Peraltro, il riferimento fatto alla condotta del Posterino successiva alla missiva è un passaggio motivazionale che, quand’anche soppresso, lascerebbe del tutto intatto il percorso logico principale col quale la Corte ha escluso che la lettera in questione contenesse una richiesta o una intimazione a pagare l’indennizzo da esproprio.
9 .- In conclusione, i motivi di ricorso vanno dichiarati inammissibili.
Alla soccombenza del ricorrente segue la sua condanna alla rifusione delle spese in favore del resistente, per la cui liquidazione -fatta in base al d.m. n° 55 del 2014, come modificato dal d.m. n° 147 del 2022, ed al valore indeterminabile della lite -si rimanda al dispositivo che segue.

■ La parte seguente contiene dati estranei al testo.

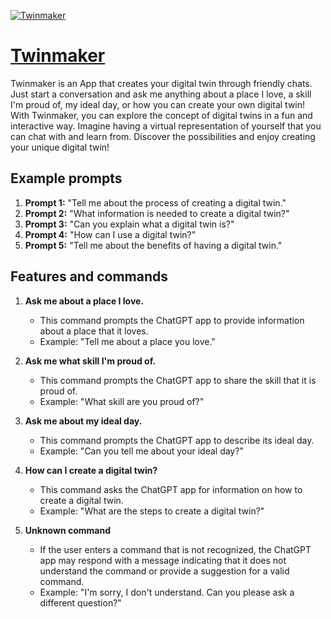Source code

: [![Twinmaker](https://files.oaiusercontent.com/file-YdcESd4A6A132mDjtyeoNVKR?se=2123-10-17T00%3A16%3A42Z&sp=r&sv=2021-08-06&sr=b&rscc=max-age%3D31536000%2C%20immutable&rscd=attachment%3B%20filename%3DDALL%25C2%25B7E%25202023-11-10%252001.15.59%2520-%2520Two%2520large%252C%2520prominent%2520microphones%252C%2520side%2520by%2520side%2520to%2520symbolize%2520%2527twin%2527%252C%2520representing%2520an%2520interview-focused%2520AI.%2520The%2520microphones%2520should%2520appear%2520sleek%2520and%2520mode.png&sig=1K87SCr1%2BZLPllE8l1WH2wJ8PEVJb/qaT530RAtKN/E%3D)](https://chat.openai.com/g/g-xavKc7lOA-twinmaker)

# [Twinmaker](https://chat.openai.com/g/g-xavKc7lOA-twinmaker)

Twinmaker is an App that creates your digital twin through friendly chats. Just start a conversation and ask me anything about a place I love, a skill I'm proud of, my ideal day, or how you can create your own digital twin! With Twinmaker, you can explore the concept of digital twins in a fun and interactive way. Imagine having a virtual representation of yourself that you can chat with and learn from. Discover the possibilities and enjoy creating your unique digital twin!

## Example prompts

1. **Prompt 1:** "Tell me about the process of creating a digital twin."
2. **Prompt 2:** "What information is needed to create a digital twin?"
3. **Prompt 3:** "Can you explain what a digital twin is?"
4. **Prompt 4:** "How can I use a digital twin?"
5. **Prompt 5:** "Tell me about the benefits of having a digital twin."

## Features and commands

1. **Ask me about a place I love.**
   - This command prompts the ChatGPT app to provide information about a place that it loves.
   - Example: "Tell me about a place you love."

2. **Ask me what skill I'm proud of.**
   - This command prompts the ChatGPT app to share the skill that it is proud of.
   - Example: "What skill are you proud of?"

3. **Ask me about my ideal day.**
   - This command prompts the ChatGPT app to describe its ideal day.
   - Example: "Can you tell me about your ideal day?"

4. **How can I create a digital twin?**
   - This command asks the ChatGPT app for information on how to create a digital twin.
   - Example: "What are the steps to create a digital twin?"

5. **Unknown command**
   - If the user enters a command that is not recognized, the ChatGPT app may respond with a message indicating that it does not understand the command or provide a suggestion for a valid command.
   - Example: "I'm sorry, I don't understand. Can you please ask a different question?"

Va, inoltre, dato atto della sussistenza dei presupposti di cui all’articolo 13, comma 1 -quater , del decreto del presidente della repubblica 30 maggio 2002 n° 115, per il raddoppio del contributo unificato a carico del ricorrente, ove dovuto.
p.q.m.
la Corte dichiara inammissibili i due motivi di ricorso e condanna il ricorrente a rifondere al resistente le spese di questa lite, che liquida in euro 4.200,00 per compensi ed euro 200,00 per esborsi, oltre al rimborso forfettario delle spese in ragione del 15%, oltre al cp ed all’iva, se dovuta. Dà atto della sussistenza dei presupposti di cui all’articolo 13, comma 1 -quater , del decreto del presidente della repubblica 30 maggio 2002 n° 115, per il raddoppio del contributo unificato a carico del ricorrente, ove dovuto.
Così deciso in Roma il 29 maggio 2025, nella camera di consiglio della prima sezione civile.